Atomic layer etching of ferroelectric hafnium zirconium oxide thin films enables giant tunneling electroresistance

Abstract

The ferroelectric properties of hafnium oxide and zirconium oxide based thin films are promising for applications in low power electronics, such as ultra-thin ferroelectric tunneling devices. However, the amount of ferroelectric phase in the film depends on their polycrystalline morphology, which changes with film thickness. Therefore, controlling the film thickness without changing the ferroelectric properties has remained challenging. Here, we propose the use of thermal atomic layer etching to decouple the ferroelectric phase stabilization from the film thickness.
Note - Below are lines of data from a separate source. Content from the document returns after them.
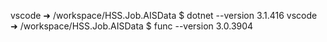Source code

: vscode ➜ /workspace/HSS.Job.AISData $ dotnet --version
3.1.416
vscode ➜ /workspace/HSS.Job.AISData $ func --version
3.0.3904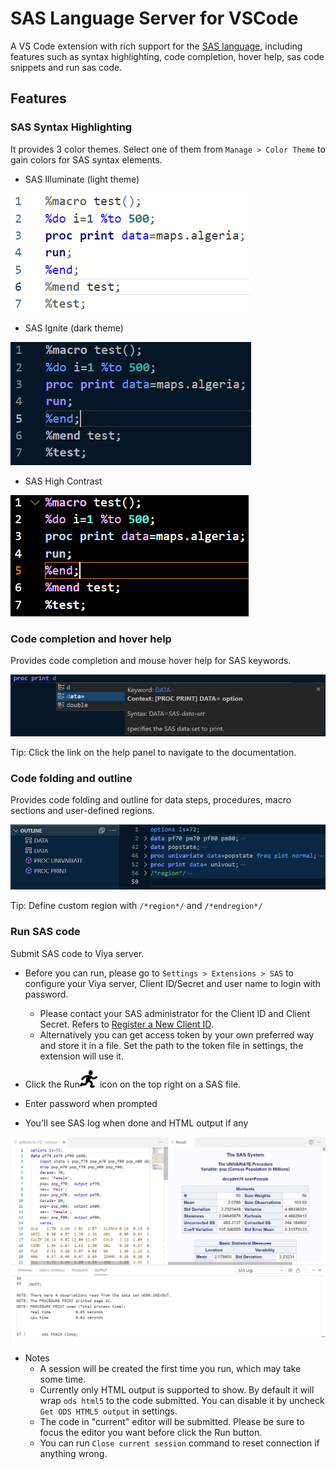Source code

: # SAS Language Server for VSCode

A VS Code extension with rich support for the [SAS language](https://www.sas.com/), including features such as syntax highlighting, code completion, hover help, sas code snippets and run sas code.

## Features

### SAS Syntax Highlighting

It provides 3 color themes. Select one of them from `Manage > Color Theme` to gain colors for SAS syntax elements.

- SAS Illuminate (light theme)

<img src="doc/images/Illuminate.PNG"/>

- SAS Ignite (dark theme)

<img src="doc/images/Ignite.PNG"/>

- SAS High Contrast

<img src="doc/images/HighContrast.PNG"/>

### Code completion and hover help

Provides code completion and mouse hover help for SAS keywords.

<img src="doc/images/CodeCompletion.PNG"/>

Tip: Click the link on the help panel to navigate to the documentation.

### Code folding and outline

Provides code folding and outline for data steps, procedures, macro sections and user-defined regions.

<img src="doc/images/Folding.PNG"/>

Tip: Define custom region with `/*region*/` and `/*endregion*/`

### Run SAS code

Submit SAS code to Viya server.

- Before you can run, please go to `Settings > Extensions > SAS` to configure your Viya server, Client ID/Secret and user name to login with password.

  - Please contact your SAS administrator for the Client ID and Client Secret. Refers to [Register a New Client ID](https://go.documentation.sas.com/doc/en/sasadmincdc/v_019/calauthmdl/p1gq6q7zzt52win1jwhc2b5kuc1z.htm#n0brttsp1nuzzkn1njvr535txk86).
  - Alternatively you can get access token by your own preferred way and store it in a file. Set the path to the token file in settings, the extension will use it.

- Click the Run<img src="icons/light/submitSASCode.svg"/> icon on the top right on a SAS file.
- Enter password when prompted
- You'll see SAS log when done and HTML output if any

<img src="doc/images/RunResult.PNG"/>

- Notes
  - A session will be created the first time you run, which may take some time.
  - Currently only HTML output is supported to show. By default it will wrap `ods html5` to the code submitted. You can disable it by uncheck `Get ODS HTML5 output` in settings.
  - The code in "current" editor will be submitted. Please be sure to focus the editor you want before click the Run button.
  - You can run `Close current session` command to reset connection if anything wrong.
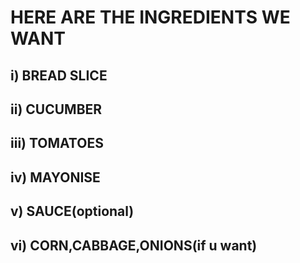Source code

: # HERE ARE THE INGREDIENTS WE WANT 
 ## i) BREAD SLICE
 ##  ii) CUCUMBER
 ## iii) TOMATOES
 ## iv) MAYONISE
 ##  v) SAUCE(optional)
 ##  vi) CORN,CABBAGE,ONIONS(if u want) 
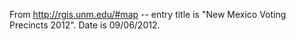 From http://rgis.unm.edu/#map -- entry title is "New Mexico Voting Precincts 2012". Date is 
09/06/2012.
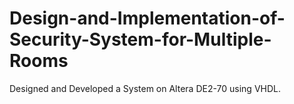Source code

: # Design-and-Implementation-of-Security-System-for-Multiple-Rooms
Designed and Developed a System on Altera DE2-70 using VHDL.
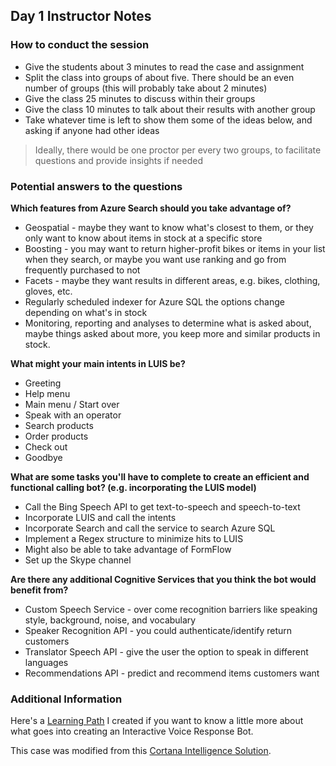 ## Day 1 Instructor Notes

### How to conduct the session
* Give the students about 3 minutes to read the case and assignment
* Split the class into groups of about five. There should be an even number of groups (this will probably take about 2 minutes)
* Give the class 25 minutes to discuss within their groups
* Give the class 10 minutes to talk about their results with another group
* Take whatever time is left to show them some of the ideas below, and asking if anyone had other ideas
> Ideally, there would be one proctor per every two groups, to facilitate questions and provide insights if needed

### Potential answers to the questions

**Which features from Azure Search should you take advantage of?**
* Geospatial - maybe they want to know what's closest to them, or they only want to know about items in stock at a specific store
* Boosting - you may want to return higher-profit bikes or items in your list when they search, or maybe you want use ranking and go from frequently purchased to not
* Facets - maybe they want results in different areas, e.g. bikes, clothing, gloves, etc.
* Regularly scheduled indexer for Azure SQL the options change depending on what's in stock
* Monitoring, reporting and analyses to determine what is asked about, maybe things asked about more, you keep more and similar products in stock.


**What might your main intents in LUIS be?**
* Greeting
* Help menu
* Main menu / Start over
* Speak with an operator
* Search products
* Order products
* Check out
* Goodbye

**What are some tasks you'll have to complete to create an efficient and functional calling bot? (e.g. incorporating the LUIS model)**
* Call the Bing Speech API to get text-to-speech and speech-to-text
* Incorporate LUIS and call the intents
* Incorporate Search and call the service to search Azure SQL
* Implement a Regex structure to minimize hits to LUIS
* Might also be able to take advantage of FormFlow
* Set up the Skype channel

**Are there any additional Cognitive Services that you think the bot would benefit from?**  
* Custom Speech Service - over come recognition barriers like speaking style, background, noise, and vocabulary
* Speaker Recognition API - you could authenticate/identify return customers
* Translator Speech API - give the user the option to speak in different languages
* Recommendations API - predict and recommend items customers want

### Additional Information
Here's a [Learning Path](https://github.com/amthomas46/LearningPaths/blob/master/Developer/Learning%20Path%20-%20Interactive%20Voice%20Response%20Bot.md) I created if you want to know a little more about what goes into creating an Interactive Voice Response Bot.

This case was modified from this [Cortana Intelligence Solution](https://gallery.cortanaintelligence.com/Solution/Interactive-Voice-Response-Bot).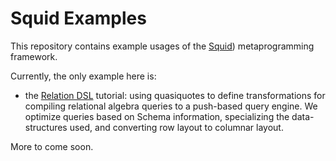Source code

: Squid Examples
===============

This repository contains example usages of the [Squid](https://github.com/epfldata/squid)) metaprogramming framework.

Currently, the only example here is:
 * the [Relation DSL](relation-dsl) tutorial: using quasiquotes to define transformations for compiling relational algebra queries to a push-based query engine. We optimize queries based on Schema information, specializing the data-structures used, and converting row layout to columnar layout. 
 
More to come soon.
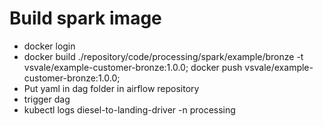 # Build spark image
- docker login
- docker build ./repository/code/processing/spark/example/bronze -t vsvale/example-customer-bronze:1.0.0; docker push vsvale/example-customer-bronze:1.0.0;
- Put yaml in dag folder in airflow repository
- trigger dag
- kubectl logs diesel-to-landing-driver -n processing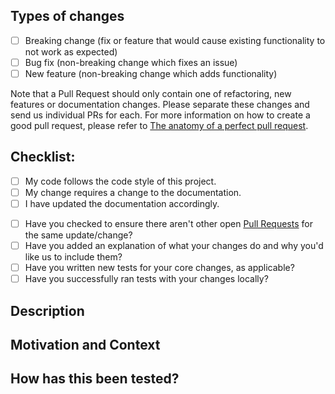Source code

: <!--- Provide a general summary of your changes in the Title above -->

## Types of changes
<!--- What types of changes does your code introduce? Put an `x` in all the boxes that apply: -->
- [ ] Breaking change (fix or feature that would cause existing functionality to not work as expected)
- [ ] Bug fix (non-breaking change which fixes an issue)
- [ ] New feature (non-breaking change which adds functionality)

Note that a Pull Request should only contain one of refactoring, new features or documentation changes.
Please separate these changes and send us individual PRs for each.
For more information on how to create a good pull request, please refer to [The anatomy of a perfect pull request](https://medium.com/@hugooodias/the-anatomy-of-a-perfect-pull-request-567382bb6067).

## Checklist:
<!--- Go over all the following points, and put an `x` in all the boxes that apply. -->
<!--- If you're unsure about any of these, don't hesitate to ask. We're here to help! -->
- [ ] My code follows the code style of this project.
- [ ] My change requires a change to the documentation.
- [ ] I have updated the documentation accordingly.
* [ ] Have you checked to ensure there aren't other open [Pull Requests](../../../pulls) for the same update/change?
* [ ] Have you added an explanation of what your changes do and why you'd like us to include them?
* [ ] Have you written new tests for your core changes, as applicable?
* [ ] Have you successfully ran tests with your changes locally?
<!-- 
* [ ] Have you followed the guidelines in our Contributing document?
-->


## Description
<!--- Describe your changes in detail -->

## Motivation and Context
<!--- Why is this change required? What problem does it solve? -->
<!--- If it fixes an open issue, please link to the issue here. -->

## How has this been tested?
<!--- Please describe in detail how you tested your changes. -->
<!--- Include details of your testing environment, tests ran to see how -->
<!--- your change affects other areas of the code, etc. -->
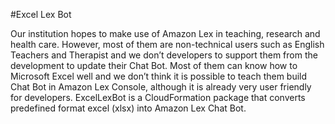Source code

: #Excel Lex Bot

Our institution hopes to make use of Amazon Lex in teaching, research and health care. However, most of them are non-technical users such as English Teachers and Therapist and we don’t developers to support them from the development to update their Chat Bot. Most of them can know how to Microsoft Excel well and we don’t think it is possible to teach them build Chat Bot in Amazon Lex Console, although it is already very user friendly for developers.
ExcelLexBot is a CloudFormation package that converts predefined format excel (xlsx) into Amazon Lex Chat Bot.


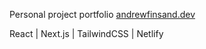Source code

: Personal project portfolio
[andrewfinsand.dev](https://www.andrewfinsand.dev/)

React | Next.js | TailwindCSS | Netlify
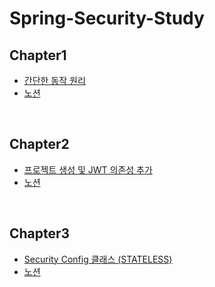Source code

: # Spring-Security-Study

## Chapter1
- [간단한 동작 원리](https://www.youtube.com/watch?v=NPRh2v7PTZg&list=PLJkjrxxiBSFCcOjy0AAVGNtIa08VLk1EJ)<br>
- [노션](https://substantial-park-a17.notion.site/1-970c48a84eba4c71a4edcdef4c06c757?pvs=4)

<br>

## Chapter2
- [프로젝트 생성 및 JWT 의존성 추가](https://www.youtube.com/watch?v=ZTaZOCqTez4&list=PLJkjrxxiBSFCcOjy0AAVGNtIa08VLk1EJ&index=2)<br>
- [노션](https://substantial-park-a17.notion.site/2-0a953d3e2c164bcdbae643e0a3133e4b)

<br>

## Chapter3
- [Security Config 클래스 (STATELESS)](https://www.youtube.com/watch?v=A3YsWHGbeZQ&list=PLJkjrxxiBSFCcOjy0AAVGNtIa08VLk1EJ&index=3)<br>
- [노션](https://substantial-park-a17.notion.site/3-SecurityConfig-a211199166d043b1a64a068dbcc34302?pvs=4)
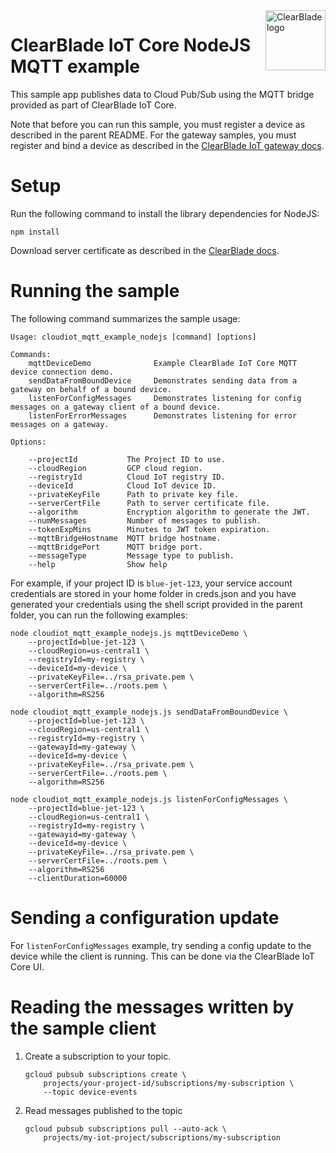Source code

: <img src="https://avatars.githubusercontent.com/u/2822779?s=200&v=4" alt="ClearBlade logo" title="ClearBlade" align="right" height="96" width="96"/>

# ClearBlade IoT Core NodeJS MQTT example

This sample app publishes data to Cloud Pub/Sub using the MQTT bridge provided
as part of ClearBlade IoT Core.

Note that before you can run this sample, you must register a device as
described in the parent README. For the gateway samples, you must register and bind
a device as described in the [ClearBlade IoT gateway docs](https://clearblade.atlassian.net/wiki/spaces/IC/pages/2202664978/Creating+gateways).

# Setup

Run the following command to install the library dependencies for NodeJS:

    npm install

Download server certificate as described in the [ClearBlade docs](https://clearblade.atlassian.net/wiki/spaces/IC/pages/2210299905/Re-targetting+Devices).

# Running the sample

The following command summarizes the sample usage:

    Usage: cloudiot_mqtt_example_nodejs [command] [options]

    Commands:
        mqttDeviceDemo              Example ClearBlade IoT Core MQTT device connection demo.
        sendDataFromBoundDevice     Demonstrates sending data from a gateway on behalf of a bound device.
        listenForConfigMessages     Demonstrates listening for config messages on a gateway client of a bound device.
        listenForErrorMessages      Demonstrates listening for error messages on a gateway.

    Options:

        --projectId           The Project ID to use.
        --cloudRegion         GCP cloud region.
        --registryId          Cloud IoT registry ID.
        --deviceId            Cloud IoT device ID.
        --privateKeyFile      Path to private key file.
        --serverCertFile      Path to server certificate file.
        --algorithm           Encryption algorithm to generate the JWT.
        --numMessages         Number of messages to publish.
        --tokenExpMins        Minutes to JWT token expiration.
        --mqttBridgeHostname  MQTT bridge hostname.
        --mqttBridgePort      MQTT bridge port.
        --messageType         Message type to publish.
        --help                Show help

For example, if your project ID is `blue-jet-123`, your service account
credentials are stored in your home folder in creds.json and you have generated
your credentials using the shell script provided in the parent folder, you can
run the following examples:

    node cloudiot_mqtt_example_nodejs.js mqttDeviceDemo \
        --projectId=blue-jet-123 \
        --cloudRegion=us-central1 \
        --registryId=my-registry \
        --deviceId=my-device \
        --privateKeyFile=../rsa_private.pem \
        --serverCertFile=../roots.pem \
        --algorithm=RS256

    node cloudiot_mqtt_example_nodejs.js sendDataFromBoundDevice \
        --projectId=blue-jet-123 \
        --cloudRegion=us-central1 \
        --registryId=my-registry \
        --gatewayId=my-gateway \
        --deviceId=my-device \
        --privateKeyFile=../rsa_private.pem \
        --serverCertFile=../roots.pem \
        --algorithm=RS256

    node cloudiot_mqtt_example_nodejs.js listenForConfigMessages \
        --projectId=blue-jet-123 \
        --cloudRegion=us-central1 \
        --registryId=my-registry \
        --gatewayid=my-gateway \
        --deviceId=my-device \
        --privateKeyFile=../rsa_private.pem \
        --serverCertFile=../roots.pem \
        --algorithm=RS256
        --clientDuration=60000

# Sending a configuration update

For `listenForConfigMessages` example, try sending a config update to the device while the client is running. This can be done via the ClearBlade IoT Core UI.

# Reading the messages written by the sample client

1.  Create a subscription to your topic.

        gcloud pubsub subscriptions create \
            projects/your-project-id/subscriptions/my-subscription \
            --topic device-events

2.  Read messages published to the topic

        gcloud pubsub subscriptions pull --auto-ack \
            projects/my-iot-project/subscriptions/my-subscription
First, the ferroelectric phase fraction is maximized by crystallizing the film at an optimized film thickness. Subsequently, the ferroelectric film thickness is reduced to the desired range by atomic layer etching. We demonstrate the feasibility of this approach for a ferroelectric hafnium zirconium oxide film of 10 nm initial thickness, which we integrate into a double-layer ferroelectric tunnel junction. The atomic layer etch rate of ferroelectric hafnium zirconium oxide using HF and dimethylaluminum chloride is found to be ∼0.2 Å/cycle. Although the ferroelectric phase persists after atomic layer etching, the etching increases the surface roughness. For applications in ferroelectric tunnel junctions, we show that atomic layer etching of ferroelectric hafnium zirconium oxide can improve the read current by more than a factor of 200, while at the same time reducing the read voltage by 43%. The resulting tunneling electroresistance of about 2500 is the highest reported so far for polycrystalline hafnium zirconium oxide-based materials.